Stored data entries
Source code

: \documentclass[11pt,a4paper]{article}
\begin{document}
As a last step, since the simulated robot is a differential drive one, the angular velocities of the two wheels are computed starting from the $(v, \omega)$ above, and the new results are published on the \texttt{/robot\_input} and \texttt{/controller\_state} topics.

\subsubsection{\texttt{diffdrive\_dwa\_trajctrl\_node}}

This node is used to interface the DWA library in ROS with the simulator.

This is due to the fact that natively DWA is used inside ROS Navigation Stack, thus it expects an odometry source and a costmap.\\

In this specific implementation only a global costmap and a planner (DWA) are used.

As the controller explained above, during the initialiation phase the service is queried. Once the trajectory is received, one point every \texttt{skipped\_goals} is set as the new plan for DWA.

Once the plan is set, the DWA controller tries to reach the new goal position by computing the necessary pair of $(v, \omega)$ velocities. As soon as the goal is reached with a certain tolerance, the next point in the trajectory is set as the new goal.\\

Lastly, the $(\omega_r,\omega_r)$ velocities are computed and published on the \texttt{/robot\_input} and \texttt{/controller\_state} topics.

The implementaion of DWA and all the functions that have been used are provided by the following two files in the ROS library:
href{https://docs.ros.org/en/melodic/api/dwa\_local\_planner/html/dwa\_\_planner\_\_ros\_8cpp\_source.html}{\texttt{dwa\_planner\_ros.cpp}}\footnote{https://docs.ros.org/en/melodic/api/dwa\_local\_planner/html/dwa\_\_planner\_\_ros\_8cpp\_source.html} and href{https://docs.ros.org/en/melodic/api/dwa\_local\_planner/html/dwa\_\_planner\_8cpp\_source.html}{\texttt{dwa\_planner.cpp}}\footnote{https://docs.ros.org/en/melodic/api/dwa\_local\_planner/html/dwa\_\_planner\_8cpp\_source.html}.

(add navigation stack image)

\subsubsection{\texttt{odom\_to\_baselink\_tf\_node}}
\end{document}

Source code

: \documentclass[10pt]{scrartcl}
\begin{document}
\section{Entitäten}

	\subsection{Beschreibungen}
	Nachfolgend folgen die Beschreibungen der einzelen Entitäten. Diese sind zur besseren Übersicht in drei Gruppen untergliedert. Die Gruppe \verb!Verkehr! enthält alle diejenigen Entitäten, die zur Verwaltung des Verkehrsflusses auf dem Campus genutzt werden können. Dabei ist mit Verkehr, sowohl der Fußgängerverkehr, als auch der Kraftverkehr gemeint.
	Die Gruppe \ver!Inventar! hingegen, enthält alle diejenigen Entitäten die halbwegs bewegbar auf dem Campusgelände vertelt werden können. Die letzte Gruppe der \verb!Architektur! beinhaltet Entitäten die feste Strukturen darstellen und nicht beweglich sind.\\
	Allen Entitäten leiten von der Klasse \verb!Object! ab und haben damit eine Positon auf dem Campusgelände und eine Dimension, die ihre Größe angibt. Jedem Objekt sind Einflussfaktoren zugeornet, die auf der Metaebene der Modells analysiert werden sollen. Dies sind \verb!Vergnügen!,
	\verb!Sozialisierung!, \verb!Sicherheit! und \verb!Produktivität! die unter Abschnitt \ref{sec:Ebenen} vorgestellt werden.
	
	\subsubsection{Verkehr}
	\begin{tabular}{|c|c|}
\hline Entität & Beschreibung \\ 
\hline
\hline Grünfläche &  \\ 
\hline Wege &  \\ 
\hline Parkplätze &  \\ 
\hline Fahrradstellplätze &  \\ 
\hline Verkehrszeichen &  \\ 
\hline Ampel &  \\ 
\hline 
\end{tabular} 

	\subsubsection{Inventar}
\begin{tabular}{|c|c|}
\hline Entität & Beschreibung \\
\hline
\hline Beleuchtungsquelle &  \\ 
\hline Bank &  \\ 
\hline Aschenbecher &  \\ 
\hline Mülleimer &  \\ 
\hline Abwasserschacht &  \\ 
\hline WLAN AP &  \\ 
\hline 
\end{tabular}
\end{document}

TASK DESCRIPTION: Write the records out in full, exactly as they read above.

OUTPUT OF THE TASK:
Source code

: \documentclass[11pt,a4paper]{article}
\begin{document}
As a last step, since the simulated robot is a differential drive one, the angular velocities of the two wheels are computed starting from the $(v, \omega)$ above, and the new results are published on the \texttt{/robot\_input} and \texttt{/controller\_state} topics.

\subsubsection{\texttt{diffdrive\_dwa\_trajctrl\_node}}

This node is used to interface the DWA library in ROS with the simulator.

This is due to the fact that natively DWA is used inside ROS Navigation Stack, thus it expects an odometry source and a costmap.\\

In this specific implementation only a global costmap and a planner (DWA) are used.

As the controller explained above, during the initialiation phase the service is queried. Once the trajectory is received, one point every \texttt{skipped\_goals} is set as the new plan for DWA.

Once the plan is set, the DWA controller tries to reach the new goal position by computing the necessary pair of $(v, \omega)$ velocities. As soon as the goal is reached with a certain tolerance, the next point in the trajectory is set as the new goal.\\

Lastly, the $(\omega_r,\omega_r)$ velocities are computed and published on the \texttt{/robot\_input} and \texttt{/controller\_state} topics.

The implementaion of DWA and all the functions that have been used are provided by the following two files in the ROS library:
href{https://docs.ros.org/en/melodic/api/dwa\_local\_planner/html/dwa\_\_planner\_\_ros\_8cpp\_source.html}{\texttt{dwa\_planner\_ros.cpp}}\footnote{https://docs.ros.org/en/melodic/api/dwa\_local\_planner/html/dwa\_\_planner\_\_ros\_8cpp\_source.html} and href{https://docs.ros.org/en/melodic/api/dwa\_local\_planner/html/dwa\_\_planner\_8cpp\_source.html}{\texttt{dwa\_planner.cpp}}\footnote{https://docs.ros.org/en/melodic/api/dwa\_local\_planner/html/dwa\_\_planner\_8cpp\_source.html}.

(add navigation stack image)

\subsubsection{\texttt{odom\_to\_baselink\_tf\_node}}
\end{document}

Source code

: \documentclass[10pt]{scrartcl}
\begin{document}
\section{Entitäten}

	\subsection{Beschreibungen}
	Nachfolgend folgen die Beschreibungen der einzelen Entitäten. Diese sind zur besseren Übersicht in drei Gruppen untergliedert. Die Gruppe \verb!Verkehr! enthält alle diejenigen Entitäten, die zur Verwaltung des Verkehrsflusses auf dem Campus genutzt werden können. Dabei ist mit Verkehr, sowohl der Fußgängerverkehr, als auch der Kraftverkehr gemeint.
	Die Gruppe \ver!Inventar! hingegen, enthält alle diejenigen Entitäten die halbwegs bewegbar auf dem Campusgelände vertelt werden können. Die letzte Gruppe der \verb!Architektur! beinhaltet Entitäten die feste Strukturen darstellen und nicht beweglich sind.\\
	Allen Entitäten leiten von der Klasse \verb!Object! ab und haben damit eine Positon auf dem Campusgelände und eine Dimension, die ihre Größe angibt. Jedem Objekt sind Einflussfaktoren zugeornet, die auf der Metaebene der Modells analysiert werden sollen. Dies sind \verb!Vergnügen!,
	\verb!Sozialisierung!, \verb!Sicherheit! und \verb!Produktivität! die unter Abschnitt \ref{sec:Ebenen} vorgestellt werden.
	
	\subsubsection{Verkehr}
	\begin{tabular}{|c|c|}
\hline Entität & Beschreibung \\ 
\hline
\hline Grünfläche &  \\ 
\hline Wege &  \\ 
\hline Parkplätze &  \\ 
\hline Fahrradstellplätze &  \\ 
\hline Verkehrszeichen &  \\ 
\hline Ampel &  \\ 
\hline 
\end{tabular} 

	\subsubsection{Inventar}
\begin{tabular}{|c|c|}
\hline Entität & Beschreibung \\
\hline
\hline Beleuchtungsquelle &  \\ 
\hline Bank &  \\ 
\hline Aschenbecher &  \\ 
\hline Mülleimer &  \\ 
\hline Abwasserschacht &  \\ 
\hline WLAN AP &  \\ 
\hline 
\end{tabular}
\end{document}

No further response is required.